# So I get a phone call at 1am!



## ReformedWretch (Jul 12, 2006)

And it's one of the girls my wife and I used to work with a few years ago. She just graduated high school and has had some very tough times with her family. It was so cool to hear from her, we talked for about two hours! I am going to pay for her to get a bus ticket to come see us for a while.

It's calls like this one (yes, even if it's 1:00am) that make this job so worth it. If you can, say a prayer for Melissa. Here she is.





My wife and I love her a lot!


----------



## blhowes (Jul 12, 2006)

Its neat the relationship you have with these kids you've 'worked' with over the years. They know you're there for them pretty much 24-7, even after you've officially stopped 'working' with them, case in point the 1 am call. Keep up the good work.

[Edited on 7-12-2006 by blhowes]


----------



## ReformedWretch (Jul 12, 2006)

What's sad is that too many house parents are not interested in being here for their kids all of the time. Some refuse to be even when they get a few days off! What I mean is that I know many that will tell the kids not to even say heelo to them when they are off, but to "act like you don't even see me".

Andrea and I have kids from other homes coming to our house, a few even call our house their house! It's nice and sad at the same time. We just got placed into a new quad (a set of three other homes we work closely with) and one of the girls from one of the other homes came to see us and said "I am soooo excited to be part of your quad!" It was a nice compliment for us, but at the same time we wondered how she must feel most of the time.
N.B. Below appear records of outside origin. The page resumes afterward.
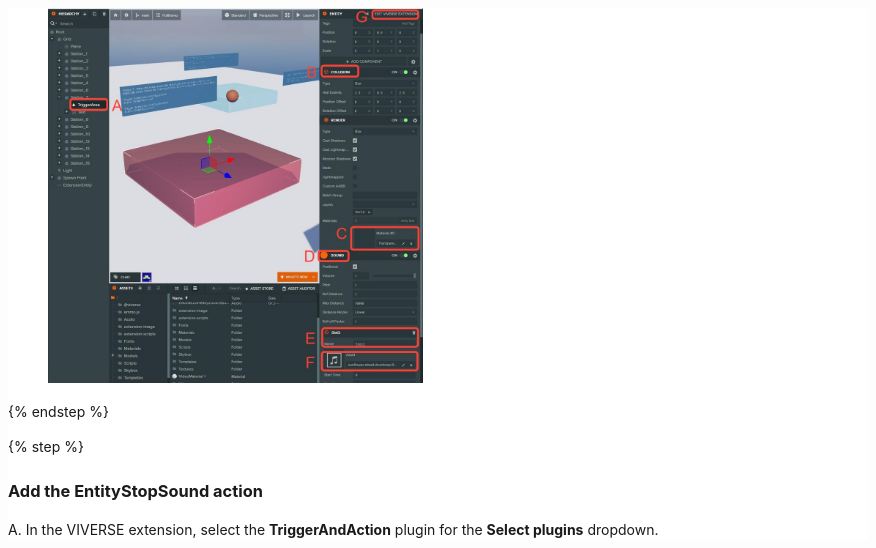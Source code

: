 <figure><img src="../../../.gitbook/assets/image (42).png" alt="" width="375"><figcaption></figcaption></figure>
{% endstep %}

{% step %}
### Add the EntityStopSound action

A. In the VIVERSE extension, select the **TriggerAndAction** plugin for the **Select plugins** dropdown.
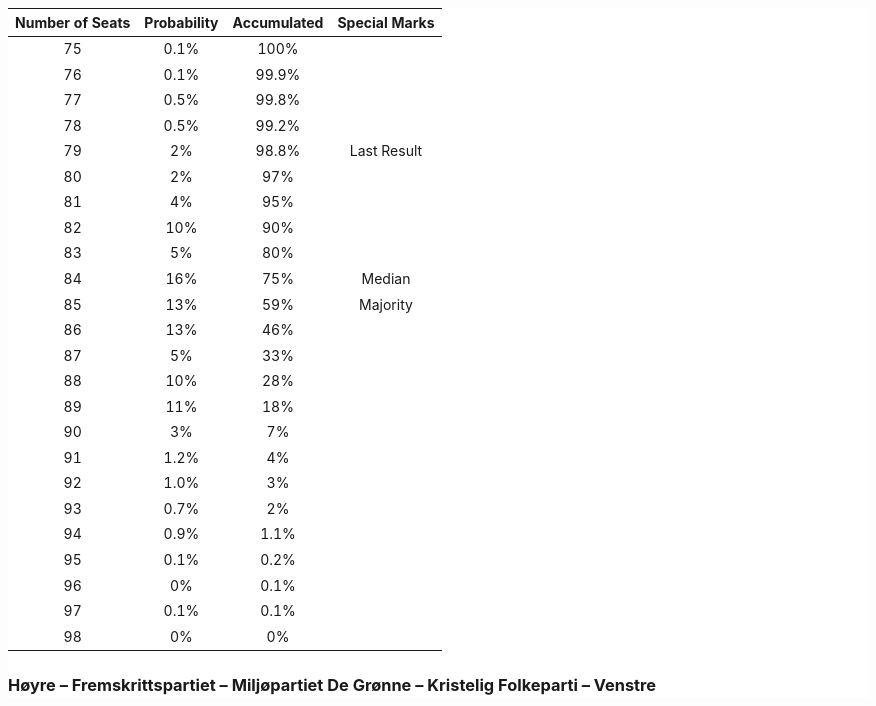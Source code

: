 | Number of Seats | Probability | Accumulated | Special Marks |
|:---------------:|:-----------:|:-----------:|:-------------:|
| 75 | 0.1% | 100% |  |
| 76 | 0.1% | 99.9% |  |
| 77 | 0.5% | 99.8% |  |
| 78 | 0.5% | 99.2% |  |
| 79 | 2% | 98.8% | Last Result |
| 80 | 2% | 97% |  |
| 81 | 4% | 95% |  |
| 82 | 10% | 90% |  |
| 83 | 5% | 80% |  |
| 84 | 16% | 75% | Median |
| 85 | 13% | 59% | Majority |
| 86 | 13% | 46% |  |
| 87 | 5% | 33% |  |
| 88 | 10% | 28% |  |
| 89 | 11% | 18% |  |
| 90 | 3% | 7% |  |
| 91 | 1.2% | 4% |  |
| 92 | 1.0% | 3% |  |
| 93 | 0.7% | 2% |  |
| 94 | 0.9% | 1.1% |  |
| 95 | 0.1% | 0.2% |  |
| 96 | 0% | 0.1% |  |
| 97 | 0.1% | 0.1% |  |
| 98 | 0% | 0% |  |

### Høyre – Fremskrittspartiet – Miljøpartiet De Grønne – Kristelig Folkeparti – Venstre
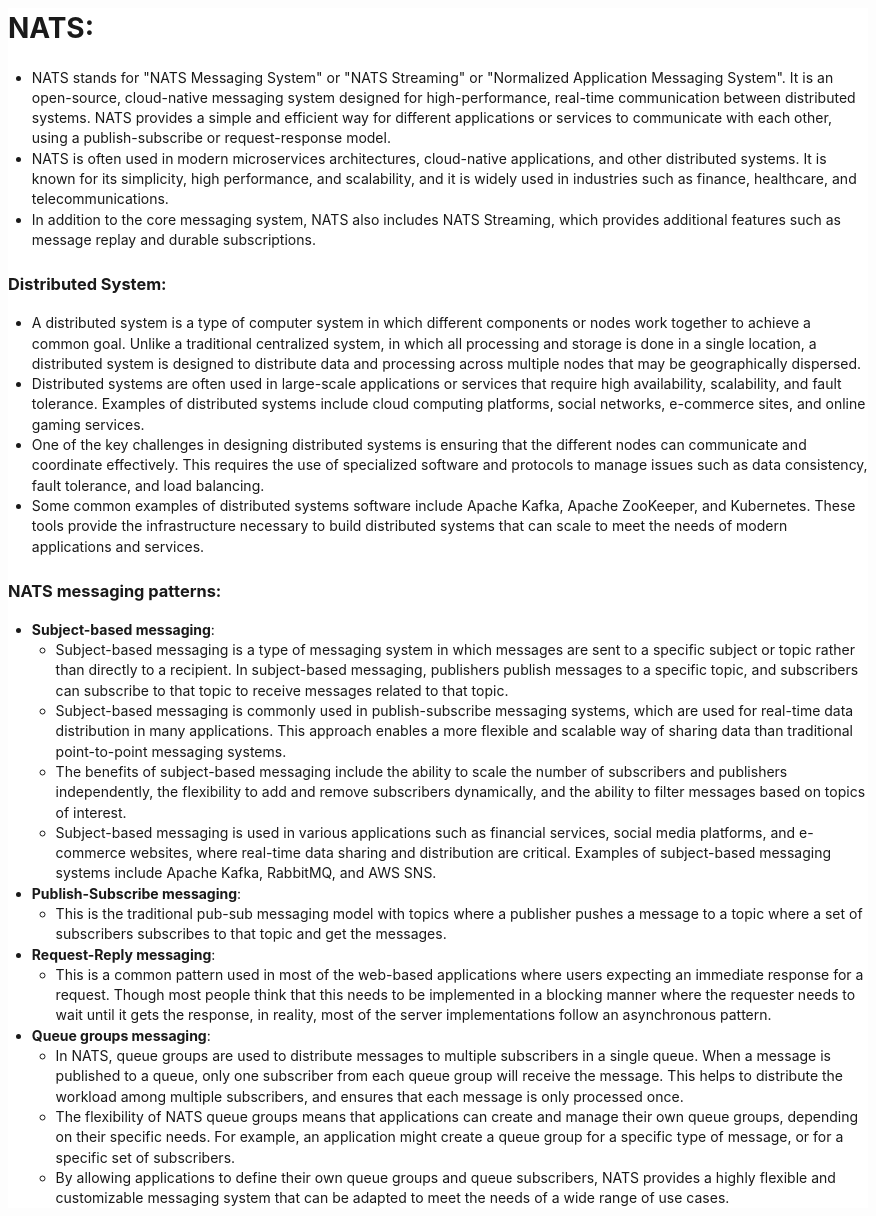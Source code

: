 # NATS:
- NATS stands for "NATS Messaging System" or "NATS Streaming" or "Normalized Application Messaging System". It is an open-source, cloud-native messaging system designed for high-performance, real-time communication between distributed systems. NATS provides a simple and efficient way for different applications or services to communicate with each other, using a publish-subscribe or request-response model.
- NATS is often used in modern microservices architectures, cloud-native applications, and other distributed systems. It is known for its simplicity, high performance, and scalability, and it is widely used in industries such as finance, healthcare, and telecommunications.
- In addition to the core messaging system, NATS also includes NATS Streaming, which provides additional features such as message replay and durable subscriptions.

### Distributed System:
- A distributed system is a type of computer system in which different components or nodes work together to achieve a common goal. Unlike a traditional centralized system, in which all processing and storage is done in a single location, a distributed system is designed to distribute data and processing across multiple nodes that may be geographically dispersed.
- Distributed systems are often used in large-scale applications or services that require high availability, scalability, and fault tolerance. Examples of distributed systems include cloud computing platforms, social networks, e-commerce sites, and online gaming services.
- One of the key challenges in designing distributed systems is ensuring that the different nodes can communicate and coordinate effectively. This requires the use of specialized software and protocols to manage issues such as data consistency, fault tolerance, and load balancing.
- Some common examples of distributed systems software include Apache Kafka, Apache ZooKeeper, and Kubernetes. These tools provide the infrastructure necessary to build distributed systems that can scale to meet the needs of modern applications and services.

### NATS messaging patterns:
- **Subject-based messaging**: 
  - Subject-based messaging is a type of messaging system in which messages are sent to a specific subject or topic rather than directly to a recipient. In subject-based messaging, publishers publish messages to a specific topic, and subscribers can subscribe to that topic to receive messages related to that topic.
  - Subject-based messaging is commonly used in publish-subscribe messaging systems, which are used for real-time data distribution in many applications. This approach enables a more flexible and scalable way of sharing data than traditional point-to-point messaging systems.
  - The benefits of subject-based messaging include the ability to scale the number of subscribers and publishers independently, the flexibility to add and remove subscribers dynamically, and the ability to filter messages based on topics of interest.
  - Subject-based messaging is used in various applications such as financial services, social media platforms, and e-commerce websites, where real-time data sharing and distribution are critical. Examples of subject-based messaging systems include Apache Kafka, RabbitMQ, and AWS SNS.
- **Publish-Subscribe messaging**:
  - This is the traditional pub-sub messaging model with topics where a publisher pushes a message to a topic where a set of subscribers subscribes to that topic and get the messages.
- **Request-Reply messaging**:
  - This is a common pattern used in most of the web-based applications where users expecting an immediate response for a request. Though most people think that this needs to be implemented in a blocking manner where the requester needs to wait until it gets the response, in reality, most of the server implementations follow an asynchronous pattern.
- **Queue groups messaging**:
  - In NATS, queue groups are used to distribute messages to multiple subscribers in a single queue. When a message is published to a queue, only one subscriber from each queue group will receive the message. This helps to distribute the workload among multiple subscribers, and ensures that each message is only processed once.
  - The flexibility of NATS queue groups means that applications can create and manage their own queue groups, depending on their specific needs. For example, an application might create a queue group for a specific type of message, or for a specific set of subscribers.
  - By allowing applications to define their own queue groups and queue subscribers, NATS provides a highly flexible and customizable messaging system that can be adapted to meet the needs of a wide range of use cases.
Here's the problem, how do you get a message like that out without angering others? It's tough.


----------



## blhowes (Jul 12, 2006)

> _Originally posted by houseparent_
> What's sad is that too many house parents are not interested in being here for their kids all of the time. Some refuse to be even when they get a few days off! What I mean is that I know many that will tell the kids not to even say heelo to them when they are off, but to "act like you don't even see me".


As the saying goes, "You don´t understand my situation until you have walked a mile in my moccasins." I won't cast stones at these people, as I'm sure its a very difficult job they/you do, one that gets pretty trying from day-to-day, with lots of ups and downs. Like everybody else who works a 9-5 job, its good to be able to leave work behind and have a private life away from work.

Having said that, I can't imagine (even if I had what it takes to do your kind of work) actually telling the kids to "act like they don't see me". If I were a kid and my 'counselor' said that to me...



> Andrea and I have kids from other homes coming to our house, a few even call our house their house! It's nice and sad at the same time. We just got placed into a new quad (a set of three other homes we work closely with) and one of the girls from one of the other homes came to see us and said "I am soooo excited to be part of your quad!" It was a nice compliment for us, but at the same time we wondered how she must feel most of the time.


...and that's probably why you get those calls at 1 am in the morning.



> Here's the problem, how do you get a message like that out without angering others? It's tough.


Anonymous email? ... beats me


----------



## ReformedWretch (Jul 12, 2006)

lol

I am trying it with Podcasting at the moment. :bigsmile:


----------